**Work item:** Although the records contain pictures, the copy must not; reproduce everything else in them exactly.

***

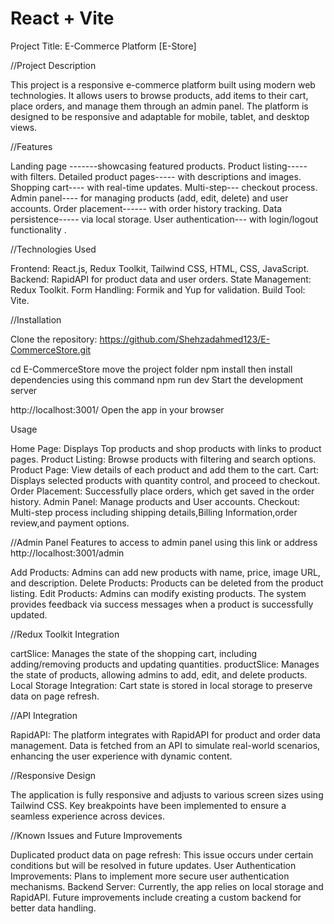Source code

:# React + Vite


Project Title:  E-Commerce Platform [E-Store]

//Project Description

This project is a responsive e-commerce platform built using modern web technologies. It allows users to browse products, add items to their cart, place orders, and manage them through an admin panel. The platform is designed to be responsive and adaptable for mobile, tablet, and desktop views.

//Features

Landing page  -------showcasing featured products.
Product listing----- with filters.
Detailed product pages----- with descriptions and images.
Shopping cart---- with real-time updates.
Multi-step--- checkout process.
Admin panel---- for managing products (add, edit, delete) and user accounts.
Order placement------ with order history tracking.
Data persistence----- via local storage.
User authentication--- with login/logout functionality .

//Technologies Used

Frontend: React.js, Redux Toolkit, Tailwind CSS, HTML, CSS, JavaScript.
Backend: RapidAPI for product data and user orders.
State Management: Redux Toolkit.
Form Handling: Formik and Yup for validation.
Build Tool: Vite.

//Installation

Clone the repository:
https://github.com/Shehzadahmed123/E-CommerceStore.git


cd E-CommerceStore     move the project folder
npm install         then install dependencies using this command
npm run dev         Start the development server

http://localhost:3001/       Open the app in your browser



Usage

Home Page:               Displays Top products and shop products with links to product pages.
Product Listing:         Browse products with filtering and search options.
Product Page:            View details of each product and add them to the cart.
Cart:                    Displays selected products with quantity control, and proceed to checkout.
Order Placement:         Successfully place orders, which get saved in the order history.
Admin Panel:             Manage products and User accounts.
Checkout:                Multi-step process including shipping details,Billing Information,order review,and payment options.



//Admin Panel Features
 to access to admin panel using this link or address     http://localhost:3001/admin

Add Products:            Admins can add new products with name, price, image URL, and description.
Delete Products:         Products can be deleted from the product listing.
Edit Products:           Admins can modify existing products. The system provides feedback via success messages when a product is successfully updated.


//Redux Toolkit Integration

cartSlice:     Manages the state of the shopping cart, including adding/removing products and updating quantities.
productSlice:  Manages the state of products, allowing admins to add, edit, and delete products.
Local Storage  Integration: Cart state is stored in local storage to preserve data on page refresh.

//API Integration

RapidAPI:      The platform integrates with RapidAPI for product and order data management. Data is fetched from an API to simulate real-world scenarios, enhancing the user experience with dynamic content.


//Responsive Design

The application is fully responsive and adjusts to various screen sizes using Tailwind CSS. Key breakpoints have been implemented to ensure a seamless experience across devices.

//Known Issues and Future Improvements

Duplicated product data on page refresh: This issue occurs under certain conditions but will be resolved in future updates.
User Authentication Improvements: Plans to implement more secure user authentication mechanisms.
Backend Server: Currently, the app relies on local storage and RapidAPI. Future improvements include creating a custom backend for better data handling.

***

**Output for this task:**
Source code

:# React + Vite


Project Title:  E-Commerce Platform [E-Store]

//Project Description

This project is a responsive e-commerce platform built using modern web technologies. It allows users to browse products, add items to their cart, place orders, and manage them through an admin panel. The platform is designed to be responsive and adaptable for mobile, tablet, and desktop views.

//Features

Landing page  -------showcasing featured products.
Product listing----- with filters.
Detailed product pages----- with descriptions and images.
Shopping cart---- with real-time updates.
Multi-step--- checkout process.
Admin panel---- for managing products (add, edit, delete) and user accounts.
Order placement------ with order history tracking.
Data persistence----- via local storage.
User authentication--- with login/logout functionality .

//Technologies Used

Frontend: React.js, Redux Toolkit, Tailwind CSS, HTML, CSS, JavaScript.
Backend: RapidAPI for product data and user orders.
State Management: Redux Toolkit.
Form Handling: Formik and Yup for validation.
Build Tool: Vite.

//Installation

Clone the repository:
https://github.com/Shehzadahmed123/E-CommerceStore.git


cd E-CommerceStore     move the project folder
npm install         then install dependencies using this command
npm run dev         Start the development server

http://localhost:3001/       Open the app in your browser



Usage

Home Page:               Displays Top products and shop products with links to product pages.
Product Listing:         Browse products with filtering and search options.
Product Page:            View details of each product and add them to the cart.
Cart:                    Displays selected products with quantity control, and proceed to checkout.
Order Placement:         Successfully place orders, which get saved in the order history.
Admin Panel:             Manage products and User accounts.
Checkout:                Multi-step process including shipping details,Billing Information,order review,and payment options.



//Admin Panel Features
 to access to admin panel using this link or address     http://localhost:3001/admin

Add Products:            Admins can add new products with name, price, image URL, and description.
Delete Products:         Products can be deleted from the product listing.
Edit Products:           Admins can modify existing products. The system provides feedback via success messages when a product is successfully updated.


//Redux Toolkit Integration

cartSlice:     Manages the state of the shopping cart, including adding/removing products and updating quantities.
productSlice:  Manages the state of products, allowing admins to add, edit, and delete products.
Local Storage  Integration: Cart state is stored in local storage to preserve data on page refresh.

//API Integration

RapidAPI:      The platform integrates with RapidAPI for product and order data management. Data is fetched from an API to simulate real-world scenarios, enhancing the user experience with dynamic content.


//Responsive Design

The application is fully responsive and adjusts to various screen sizes using Tailwind CSS. Key breakpoints have been implemented to ensure a seamless experience across devices.

//Known Issues and Future Improvements

Duplicated product data on page refresh: This issue occurs under certain conditions but will be resolved in future updates.
User Authentication Improvements: Plans to implement more secure user authentication mechanisms.
Backend Server: Currently, the app relies on local storage and RapidAPI. Future improvements include creating a custom backend for better data handling.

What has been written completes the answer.